Mifune has something of the brisk movement and vivid acting of The Celebration, as well as its subject of a haywire family. Kresten (Anders W. Berthelsen), a handsome young redhead in a black suit and white T-shirt, has just succeeded in marrying the boss’s daughter when he receives a call from back home. His father has died. I didn’t know you had a father, says his wife. Why didn’t you tell me? Because I didn’t want anyone to know I come from a wretched farm in the sticks and that my brother is an idiot, replies Kresten. See you in two days.

The farmhouse proves to be as depressing as advertised, with dad laid out stinking in the parlor and brother Rud (Jesper Asholt) cringing beneath the bier.
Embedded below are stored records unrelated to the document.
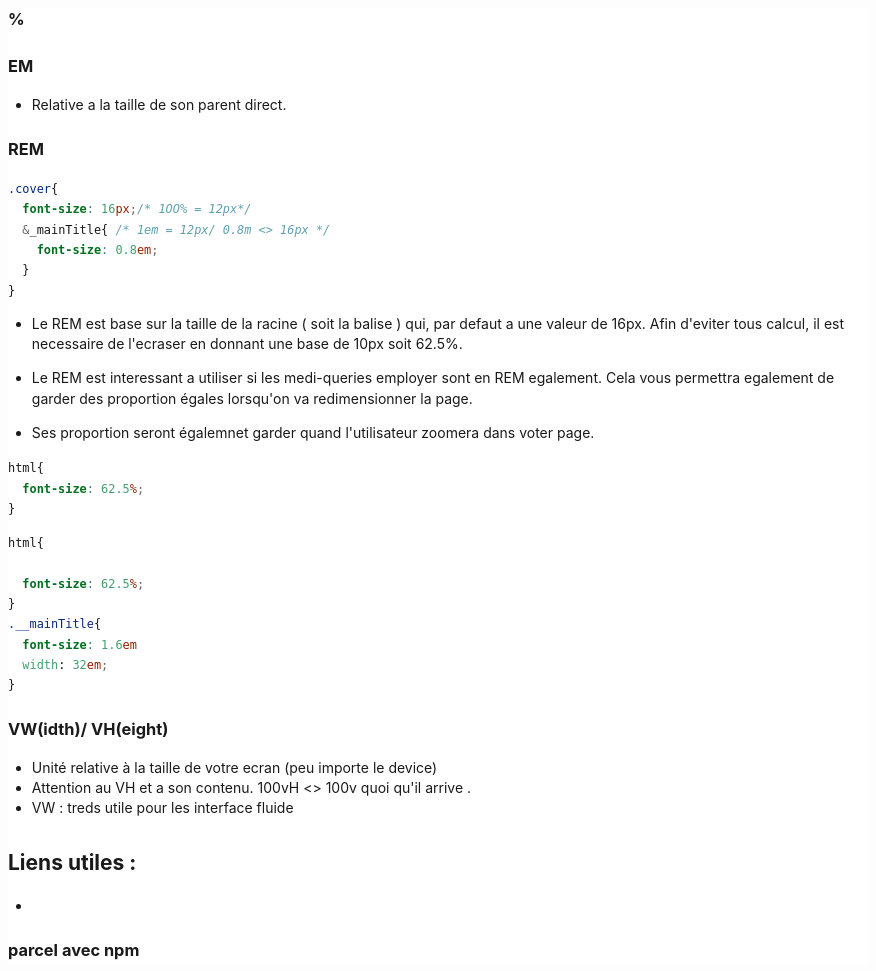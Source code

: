 ### %

### EM
* Relative a la taille de son parent direct.
### REM
```CSS
.cover{
  font-size: 16px;/* 1OO% = 12px*/
  &_mainTitle{ /* 1em = 12px/ 0.8m <> 16px */
    font-size: 0.8em;
  }
}
```


* Le REM est base sur la taille de la racine ( soit la balise <html>) qui, par defaut a une valeur de 16px. Afin d'eviter tous calcul,
il est necessaire de l'ecraser en donnant une base de 10px soit 62.5%.

* Le REM est interessant a utiliser si les medi-queries employer sont en REM egalement.
Cela vous permettra egalement de garder des proportion égales lorsqu'on va redimensionner la page.

* Ses proportion seront égalemnet garder quand l'utilisateur zoomera dans voter page.
```css
html{
  font-size: 62.5%;  
}
```
```CSS
html{

  font-size: 62.5%;
}
.__mainTitle{
  font-size: 1.6em
  width: 32em;
}

```

### VW(idth)/ VH(eight)

* Unité relative à la taille de votre ecran (peu importe le device)
* Attention au VH et a son contenu. 100vH <> 100v quoi qu'il arrive .
* VW : treds utile pour les interface fluide

## Liens utiles :
*




### parcel avec npm
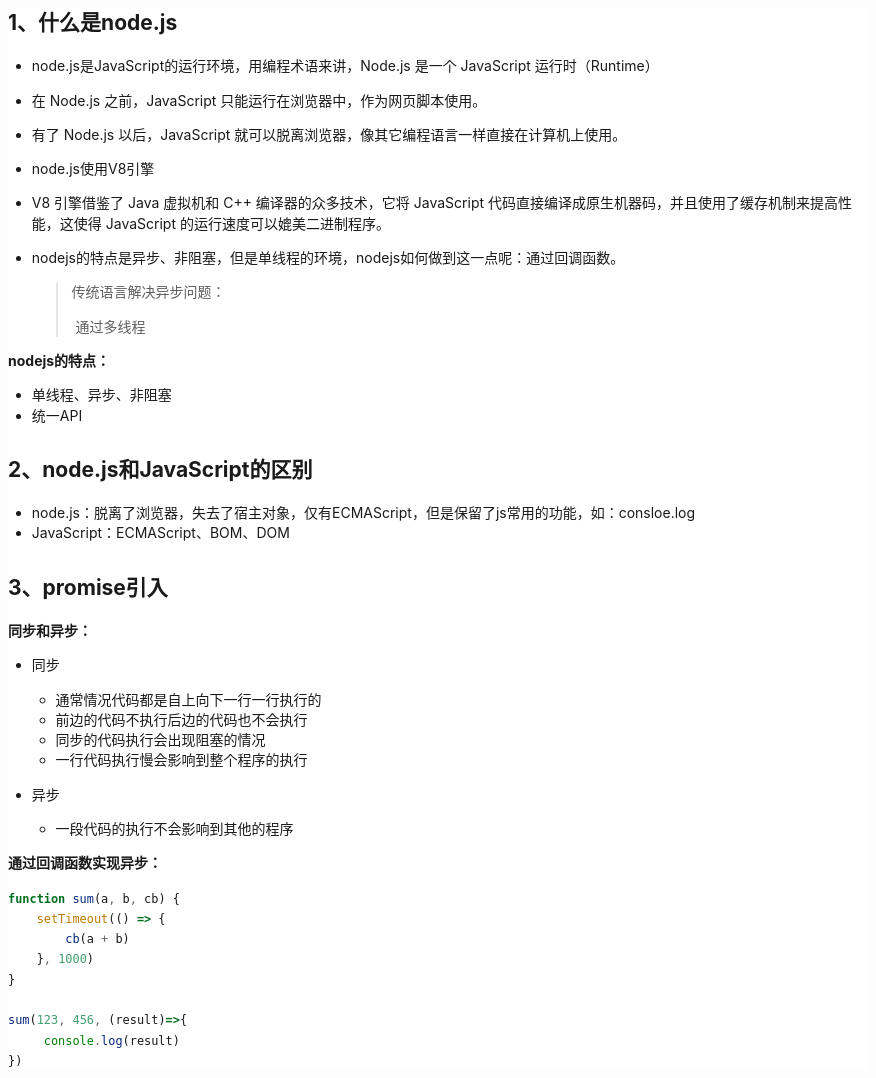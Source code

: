 ## 1、什么是node.js

- node.js是JavaScript的运行环境，用编程术语来讲，Node.js 是一个 JavaScript 运行时（Runtime）

- 在 Node.js 之前，JavaScript 只能运行在浏览器中，作为网页脚本使用。

- 有了 Node.js 以后，JavaScript 就可以脱离浏览器，像其它编程语言一样直接在计算机上使用。

- node.js使用V8引擎

- V8 引擎借鉴了 Java 虚拟机和 C++ 编译器的众多技术，它将 JavaScript 代码直接编译成原生机器码，并且使用了缓存机制来提高性能，这使得 JavaScript 的运行速度可以媲美二进制程序。

- nodejs的特点是异步、非阻塞，但是单线程的环境，nodejs如何做到这一点呢：通过回调函数。

  > 传统语言解决异步问题：
  >
  > ​	通过多线程



**nodejs的特点：**

- 单线程、异步、非阻塞
- 统一API



## 2、node.js和JavaScript的区别

- node.js：脱离了浏览器，失去了宿主对象，仅有ECMAScript，但是保留了js常用的功能，如：consloe.log
- JavaScript：ECMAScript、BOM、DOM



## 3、promise引入

**同步和异步：**



- 同步
    - 通常情况代码都是自上向下一行一行执行的
    - 前边的代码不执行后边的代码也不会执行
    - 同步的代码执行会出现阻塞的情况
    - 一行代码执行慢会影响到整个程序的执行

- 异步
  - 一段代码的执行不会影响到其他的程序

**通过回调函数实现异步：**

```javascript
function sum(a, b, cb) {
    setTimeout(() => {
        cb(a + b)
    }, 1000)
}

sum(123, 456, (result)=>{
     console.log(result)
})
```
Kresten, exasperated but dutiful, must straighten everything out. He does so in part by jollying along Rud (who loves to see Kresten imitate Toshiro Mifune) and in part by hiring a housekeeper, Liva (Iben Hjejle). Kresten and Rud see at once that she’s attractive–the Sandra Bullock type. What they don’t know is that she’s a prostitute, on the run from a stalker.

All well and good. But even though the playing out of the premise is amusing enough, I began to wonder: Why does the here and now for Dogma’s filmmakers so often feature the simple-minded? Harmony Korine’s julien donkey-boy focused on an imbecile; Lars von Trier’s new film is simply and accurately titled Idiots. Toward the end of Mifune, you see a character using a hand-held camera, just like a Dogma filmmaker–and it’s childlike Rud. As for the Dogma group’s interest in sexual abjection, don’t even get me started.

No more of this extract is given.